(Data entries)
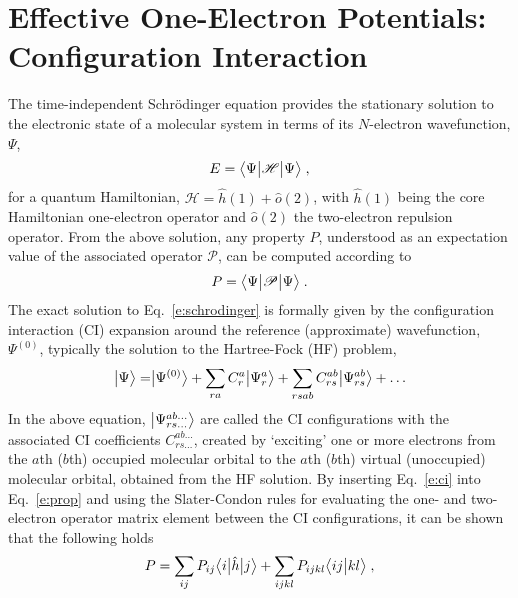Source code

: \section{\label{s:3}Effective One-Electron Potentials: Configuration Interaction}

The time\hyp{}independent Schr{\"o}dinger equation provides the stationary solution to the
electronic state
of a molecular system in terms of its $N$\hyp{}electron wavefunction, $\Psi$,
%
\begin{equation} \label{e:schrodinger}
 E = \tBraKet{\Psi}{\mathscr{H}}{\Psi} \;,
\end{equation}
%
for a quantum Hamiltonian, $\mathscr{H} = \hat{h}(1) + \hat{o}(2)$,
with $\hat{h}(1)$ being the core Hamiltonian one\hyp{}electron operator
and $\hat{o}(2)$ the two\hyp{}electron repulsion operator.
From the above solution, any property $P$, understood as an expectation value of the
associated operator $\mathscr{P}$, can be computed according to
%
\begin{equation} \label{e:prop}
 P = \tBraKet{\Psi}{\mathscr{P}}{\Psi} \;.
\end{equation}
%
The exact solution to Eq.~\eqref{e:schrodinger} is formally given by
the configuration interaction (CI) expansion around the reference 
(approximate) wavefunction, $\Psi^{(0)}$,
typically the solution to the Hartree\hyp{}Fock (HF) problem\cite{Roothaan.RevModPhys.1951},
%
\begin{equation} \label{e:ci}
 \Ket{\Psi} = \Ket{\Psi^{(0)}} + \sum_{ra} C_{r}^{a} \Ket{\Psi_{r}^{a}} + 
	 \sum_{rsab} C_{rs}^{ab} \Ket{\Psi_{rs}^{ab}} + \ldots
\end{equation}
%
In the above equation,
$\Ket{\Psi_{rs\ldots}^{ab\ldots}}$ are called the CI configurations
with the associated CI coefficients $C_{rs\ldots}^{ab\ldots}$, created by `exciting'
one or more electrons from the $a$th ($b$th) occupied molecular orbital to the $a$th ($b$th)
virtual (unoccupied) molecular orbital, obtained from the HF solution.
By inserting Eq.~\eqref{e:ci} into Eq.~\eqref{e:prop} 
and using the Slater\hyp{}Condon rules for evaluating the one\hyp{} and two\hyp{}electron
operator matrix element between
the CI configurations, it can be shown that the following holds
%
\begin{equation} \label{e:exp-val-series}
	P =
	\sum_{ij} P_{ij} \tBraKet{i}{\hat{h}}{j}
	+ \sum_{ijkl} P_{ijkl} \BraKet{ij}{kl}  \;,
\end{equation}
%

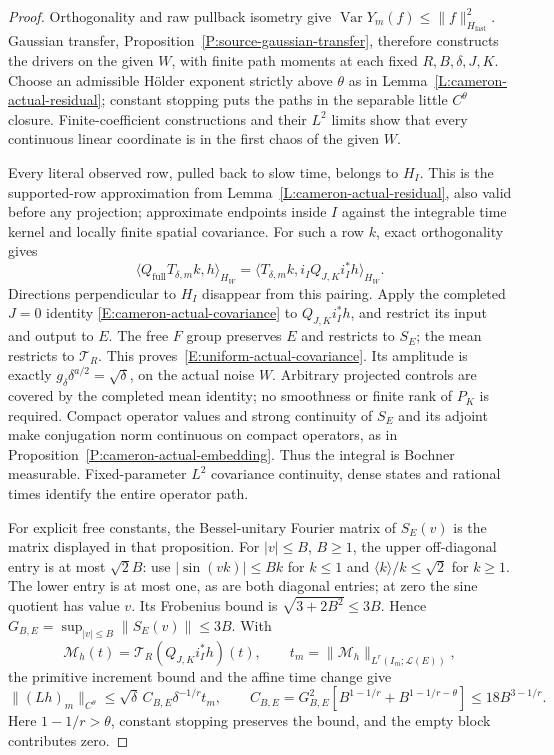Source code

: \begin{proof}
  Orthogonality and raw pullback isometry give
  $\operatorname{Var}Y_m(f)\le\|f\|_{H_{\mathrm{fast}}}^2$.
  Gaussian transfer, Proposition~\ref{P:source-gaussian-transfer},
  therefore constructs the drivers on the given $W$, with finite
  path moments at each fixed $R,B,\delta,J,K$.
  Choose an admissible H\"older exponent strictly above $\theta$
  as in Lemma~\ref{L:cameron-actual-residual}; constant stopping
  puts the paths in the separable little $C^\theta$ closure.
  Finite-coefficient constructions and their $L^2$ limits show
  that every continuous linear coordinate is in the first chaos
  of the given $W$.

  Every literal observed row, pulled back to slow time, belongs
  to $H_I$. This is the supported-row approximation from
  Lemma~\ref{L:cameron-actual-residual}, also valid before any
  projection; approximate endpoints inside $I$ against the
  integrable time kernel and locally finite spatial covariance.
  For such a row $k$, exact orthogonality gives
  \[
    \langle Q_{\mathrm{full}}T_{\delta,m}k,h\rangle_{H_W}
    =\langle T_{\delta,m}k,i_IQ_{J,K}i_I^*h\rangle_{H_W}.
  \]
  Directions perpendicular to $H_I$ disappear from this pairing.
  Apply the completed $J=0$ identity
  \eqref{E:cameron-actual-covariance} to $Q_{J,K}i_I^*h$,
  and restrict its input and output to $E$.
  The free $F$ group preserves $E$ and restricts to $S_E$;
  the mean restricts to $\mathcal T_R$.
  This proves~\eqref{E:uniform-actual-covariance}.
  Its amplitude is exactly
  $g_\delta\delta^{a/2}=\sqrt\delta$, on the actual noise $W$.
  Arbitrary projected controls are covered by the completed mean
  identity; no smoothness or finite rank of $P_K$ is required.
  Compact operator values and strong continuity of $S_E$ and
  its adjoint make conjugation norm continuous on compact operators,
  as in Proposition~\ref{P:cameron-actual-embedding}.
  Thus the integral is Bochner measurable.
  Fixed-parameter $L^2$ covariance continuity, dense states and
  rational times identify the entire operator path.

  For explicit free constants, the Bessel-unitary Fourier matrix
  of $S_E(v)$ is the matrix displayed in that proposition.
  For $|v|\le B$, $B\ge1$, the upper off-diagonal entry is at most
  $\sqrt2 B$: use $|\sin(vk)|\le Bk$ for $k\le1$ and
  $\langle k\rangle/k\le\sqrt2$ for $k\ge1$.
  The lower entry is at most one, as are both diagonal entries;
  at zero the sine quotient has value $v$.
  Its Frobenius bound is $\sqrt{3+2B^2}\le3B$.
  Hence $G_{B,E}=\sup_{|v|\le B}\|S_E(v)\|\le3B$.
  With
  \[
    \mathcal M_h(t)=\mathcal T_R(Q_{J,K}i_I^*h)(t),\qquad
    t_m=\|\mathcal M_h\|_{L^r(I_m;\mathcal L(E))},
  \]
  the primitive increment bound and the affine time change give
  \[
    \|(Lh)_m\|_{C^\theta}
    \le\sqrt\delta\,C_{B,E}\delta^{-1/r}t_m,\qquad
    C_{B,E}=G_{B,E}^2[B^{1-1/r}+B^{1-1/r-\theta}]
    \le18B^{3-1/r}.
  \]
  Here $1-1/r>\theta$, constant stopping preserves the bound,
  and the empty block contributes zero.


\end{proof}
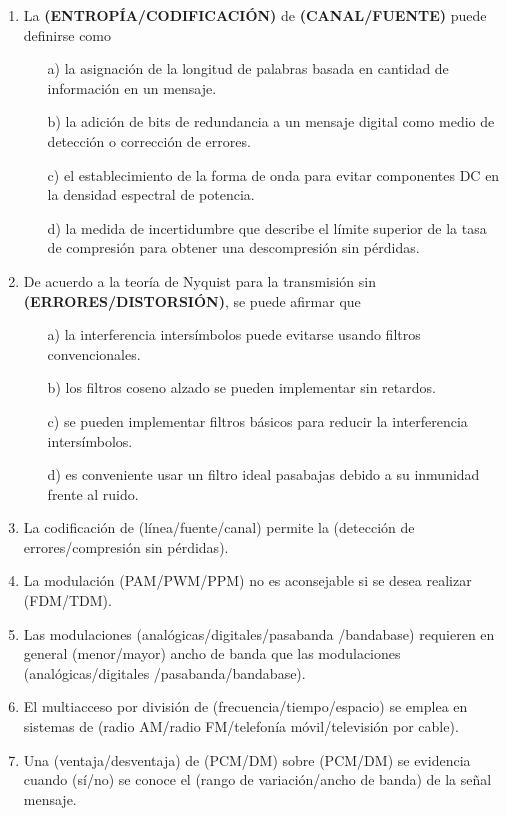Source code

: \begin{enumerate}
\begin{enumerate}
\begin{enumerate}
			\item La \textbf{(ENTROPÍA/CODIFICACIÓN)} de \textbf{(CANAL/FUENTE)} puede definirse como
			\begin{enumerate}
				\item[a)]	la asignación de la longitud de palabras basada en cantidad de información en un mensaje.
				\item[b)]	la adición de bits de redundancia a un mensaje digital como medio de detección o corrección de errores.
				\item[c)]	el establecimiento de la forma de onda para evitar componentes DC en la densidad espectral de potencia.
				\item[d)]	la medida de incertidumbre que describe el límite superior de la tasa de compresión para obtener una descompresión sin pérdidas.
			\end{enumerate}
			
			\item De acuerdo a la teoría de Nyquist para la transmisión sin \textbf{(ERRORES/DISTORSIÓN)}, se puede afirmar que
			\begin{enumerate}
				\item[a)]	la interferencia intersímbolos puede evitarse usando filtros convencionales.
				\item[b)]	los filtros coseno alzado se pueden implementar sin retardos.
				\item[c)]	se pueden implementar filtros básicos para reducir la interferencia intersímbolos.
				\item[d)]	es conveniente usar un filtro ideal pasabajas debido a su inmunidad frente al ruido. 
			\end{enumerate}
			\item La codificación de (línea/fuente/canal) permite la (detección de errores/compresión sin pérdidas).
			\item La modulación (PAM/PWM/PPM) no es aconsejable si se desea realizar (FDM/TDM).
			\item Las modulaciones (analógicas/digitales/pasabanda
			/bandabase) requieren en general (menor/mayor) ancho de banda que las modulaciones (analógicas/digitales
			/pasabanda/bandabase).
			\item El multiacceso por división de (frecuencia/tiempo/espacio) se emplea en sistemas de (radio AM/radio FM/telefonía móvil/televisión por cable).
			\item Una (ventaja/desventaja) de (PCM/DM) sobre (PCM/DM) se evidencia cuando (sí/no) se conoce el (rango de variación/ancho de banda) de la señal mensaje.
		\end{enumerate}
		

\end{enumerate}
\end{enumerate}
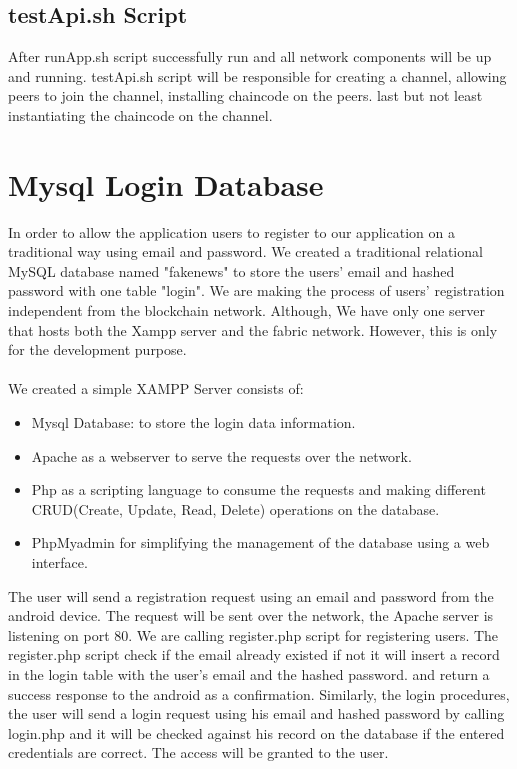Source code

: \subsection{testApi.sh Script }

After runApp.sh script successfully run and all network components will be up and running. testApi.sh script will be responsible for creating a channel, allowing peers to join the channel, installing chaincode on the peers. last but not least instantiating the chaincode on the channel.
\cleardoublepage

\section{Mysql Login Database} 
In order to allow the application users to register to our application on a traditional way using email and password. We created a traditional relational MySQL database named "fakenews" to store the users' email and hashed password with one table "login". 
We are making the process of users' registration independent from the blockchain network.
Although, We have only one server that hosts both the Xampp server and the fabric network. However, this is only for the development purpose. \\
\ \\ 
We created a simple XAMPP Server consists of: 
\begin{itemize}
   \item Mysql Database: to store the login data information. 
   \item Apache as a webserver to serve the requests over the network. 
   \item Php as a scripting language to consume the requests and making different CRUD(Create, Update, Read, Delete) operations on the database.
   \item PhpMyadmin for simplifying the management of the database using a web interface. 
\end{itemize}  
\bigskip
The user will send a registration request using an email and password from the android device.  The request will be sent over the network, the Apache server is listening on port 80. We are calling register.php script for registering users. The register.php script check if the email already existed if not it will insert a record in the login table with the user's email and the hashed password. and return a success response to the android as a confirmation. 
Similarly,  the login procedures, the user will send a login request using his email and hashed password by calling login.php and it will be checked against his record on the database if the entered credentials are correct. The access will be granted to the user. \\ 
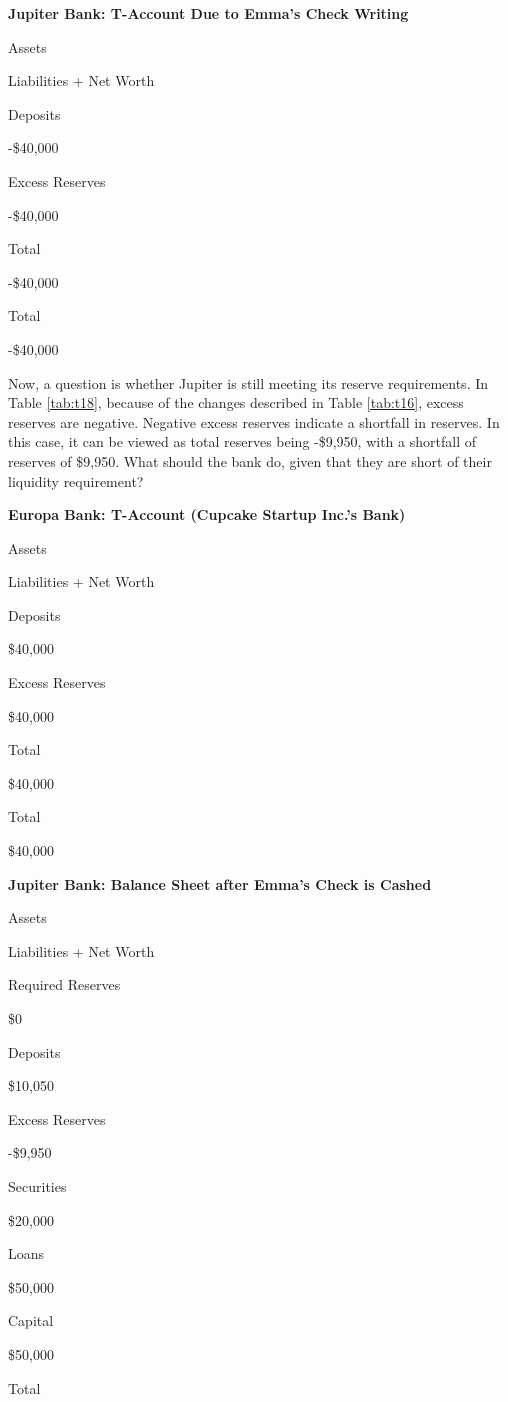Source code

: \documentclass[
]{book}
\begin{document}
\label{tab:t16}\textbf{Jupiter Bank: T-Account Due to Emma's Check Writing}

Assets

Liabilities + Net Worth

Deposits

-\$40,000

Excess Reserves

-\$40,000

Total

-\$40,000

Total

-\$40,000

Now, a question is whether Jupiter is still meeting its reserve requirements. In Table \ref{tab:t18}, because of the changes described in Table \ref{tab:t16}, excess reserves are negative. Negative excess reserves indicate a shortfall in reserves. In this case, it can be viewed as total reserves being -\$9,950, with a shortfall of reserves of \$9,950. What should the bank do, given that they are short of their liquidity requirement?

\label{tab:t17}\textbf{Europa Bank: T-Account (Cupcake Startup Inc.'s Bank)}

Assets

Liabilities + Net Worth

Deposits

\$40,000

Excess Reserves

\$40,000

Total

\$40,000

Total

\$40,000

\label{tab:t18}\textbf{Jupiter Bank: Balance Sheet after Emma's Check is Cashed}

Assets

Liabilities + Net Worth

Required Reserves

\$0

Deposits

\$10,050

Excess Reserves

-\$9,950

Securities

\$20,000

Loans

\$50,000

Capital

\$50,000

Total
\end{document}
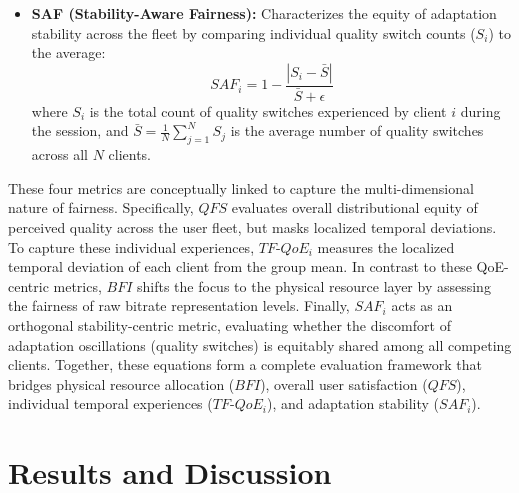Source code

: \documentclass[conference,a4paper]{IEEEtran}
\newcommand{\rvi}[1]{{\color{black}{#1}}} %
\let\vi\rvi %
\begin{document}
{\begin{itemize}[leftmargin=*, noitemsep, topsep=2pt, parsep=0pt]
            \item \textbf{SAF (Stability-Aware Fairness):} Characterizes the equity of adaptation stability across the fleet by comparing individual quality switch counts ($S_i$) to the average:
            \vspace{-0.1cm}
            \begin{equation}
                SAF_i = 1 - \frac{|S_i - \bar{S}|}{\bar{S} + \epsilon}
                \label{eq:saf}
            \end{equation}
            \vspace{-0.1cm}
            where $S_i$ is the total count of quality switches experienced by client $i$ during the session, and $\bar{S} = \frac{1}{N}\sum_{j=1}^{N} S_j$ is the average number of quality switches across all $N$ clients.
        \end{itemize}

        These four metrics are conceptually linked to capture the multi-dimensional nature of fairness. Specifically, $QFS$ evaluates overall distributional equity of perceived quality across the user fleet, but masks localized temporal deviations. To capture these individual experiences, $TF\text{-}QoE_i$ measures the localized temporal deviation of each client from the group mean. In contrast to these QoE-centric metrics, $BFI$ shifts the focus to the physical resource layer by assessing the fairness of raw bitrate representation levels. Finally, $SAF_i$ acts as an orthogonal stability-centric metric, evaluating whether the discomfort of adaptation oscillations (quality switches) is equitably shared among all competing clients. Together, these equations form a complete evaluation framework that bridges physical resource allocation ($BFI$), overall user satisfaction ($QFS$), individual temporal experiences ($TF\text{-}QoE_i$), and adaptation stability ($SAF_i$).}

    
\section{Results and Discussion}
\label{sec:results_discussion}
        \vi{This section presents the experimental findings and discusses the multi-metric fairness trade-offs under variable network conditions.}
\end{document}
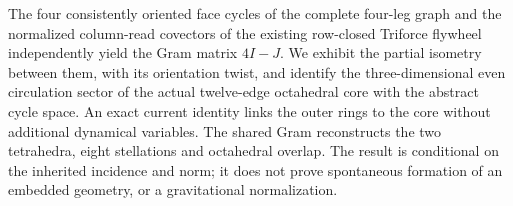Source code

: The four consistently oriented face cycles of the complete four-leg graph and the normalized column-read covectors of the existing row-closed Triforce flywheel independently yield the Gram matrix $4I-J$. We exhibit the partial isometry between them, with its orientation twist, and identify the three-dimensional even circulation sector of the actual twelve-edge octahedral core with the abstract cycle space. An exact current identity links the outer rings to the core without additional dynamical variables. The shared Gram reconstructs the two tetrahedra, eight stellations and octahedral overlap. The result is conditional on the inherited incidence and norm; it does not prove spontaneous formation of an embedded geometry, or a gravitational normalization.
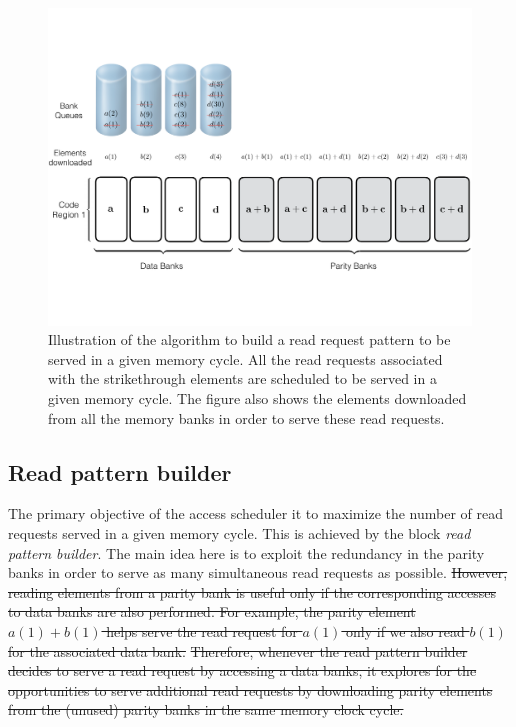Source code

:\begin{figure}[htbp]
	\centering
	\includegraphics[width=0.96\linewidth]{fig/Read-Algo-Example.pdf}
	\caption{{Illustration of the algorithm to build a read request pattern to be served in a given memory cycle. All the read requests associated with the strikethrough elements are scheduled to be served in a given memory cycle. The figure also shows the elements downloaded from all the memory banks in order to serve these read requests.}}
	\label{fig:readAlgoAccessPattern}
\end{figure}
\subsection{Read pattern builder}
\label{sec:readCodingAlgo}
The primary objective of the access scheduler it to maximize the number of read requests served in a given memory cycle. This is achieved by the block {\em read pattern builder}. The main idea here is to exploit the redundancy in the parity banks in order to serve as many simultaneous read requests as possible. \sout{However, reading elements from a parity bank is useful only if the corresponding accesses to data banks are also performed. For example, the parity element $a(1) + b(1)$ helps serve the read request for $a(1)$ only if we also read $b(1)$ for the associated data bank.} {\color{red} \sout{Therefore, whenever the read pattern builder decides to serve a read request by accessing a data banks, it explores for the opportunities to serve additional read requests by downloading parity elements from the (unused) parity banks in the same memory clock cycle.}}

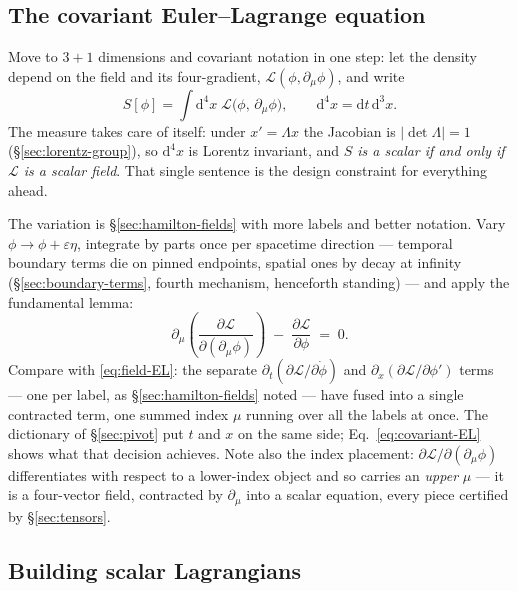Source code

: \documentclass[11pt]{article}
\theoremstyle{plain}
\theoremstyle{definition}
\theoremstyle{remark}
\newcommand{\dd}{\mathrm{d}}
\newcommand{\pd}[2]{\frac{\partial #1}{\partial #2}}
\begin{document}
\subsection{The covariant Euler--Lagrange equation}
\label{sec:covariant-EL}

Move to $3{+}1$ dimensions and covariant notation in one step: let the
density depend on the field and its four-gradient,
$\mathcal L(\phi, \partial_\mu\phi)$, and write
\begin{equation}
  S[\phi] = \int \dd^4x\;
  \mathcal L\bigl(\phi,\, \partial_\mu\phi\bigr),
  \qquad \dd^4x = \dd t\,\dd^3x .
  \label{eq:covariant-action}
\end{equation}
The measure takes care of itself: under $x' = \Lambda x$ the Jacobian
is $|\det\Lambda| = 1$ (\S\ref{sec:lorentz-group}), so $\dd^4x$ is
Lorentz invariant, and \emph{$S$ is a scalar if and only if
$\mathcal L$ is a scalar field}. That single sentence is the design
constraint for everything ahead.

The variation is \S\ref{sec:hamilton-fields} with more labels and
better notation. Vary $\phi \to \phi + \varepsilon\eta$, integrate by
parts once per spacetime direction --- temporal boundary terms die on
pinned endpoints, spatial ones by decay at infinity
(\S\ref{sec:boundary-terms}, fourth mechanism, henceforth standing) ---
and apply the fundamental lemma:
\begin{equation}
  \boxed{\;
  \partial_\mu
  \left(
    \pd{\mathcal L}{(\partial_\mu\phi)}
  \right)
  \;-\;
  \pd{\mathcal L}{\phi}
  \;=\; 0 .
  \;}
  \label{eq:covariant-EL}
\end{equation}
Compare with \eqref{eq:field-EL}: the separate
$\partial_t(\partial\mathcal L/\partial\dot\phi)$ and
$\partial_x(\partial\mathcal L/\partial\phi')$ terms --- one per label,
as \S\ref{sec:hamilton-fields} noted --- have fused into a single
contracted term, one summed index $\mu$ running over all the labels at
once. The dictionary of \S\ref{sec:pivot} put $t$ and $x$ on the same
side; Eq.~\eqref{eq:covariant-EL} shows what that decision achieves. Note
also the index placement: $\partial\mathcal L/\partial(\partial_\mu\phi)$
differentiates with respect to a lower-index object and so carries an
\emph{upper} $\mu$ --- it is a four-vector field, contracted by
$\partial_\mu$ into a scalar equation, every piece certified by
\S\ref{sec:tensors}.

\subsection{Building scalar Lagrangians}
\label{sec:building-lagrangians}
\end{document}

--- Exercise ---
Tell how many lines in the records above carry the word "average". Only the number should appear in the reply.

--- Answer to this task ---
2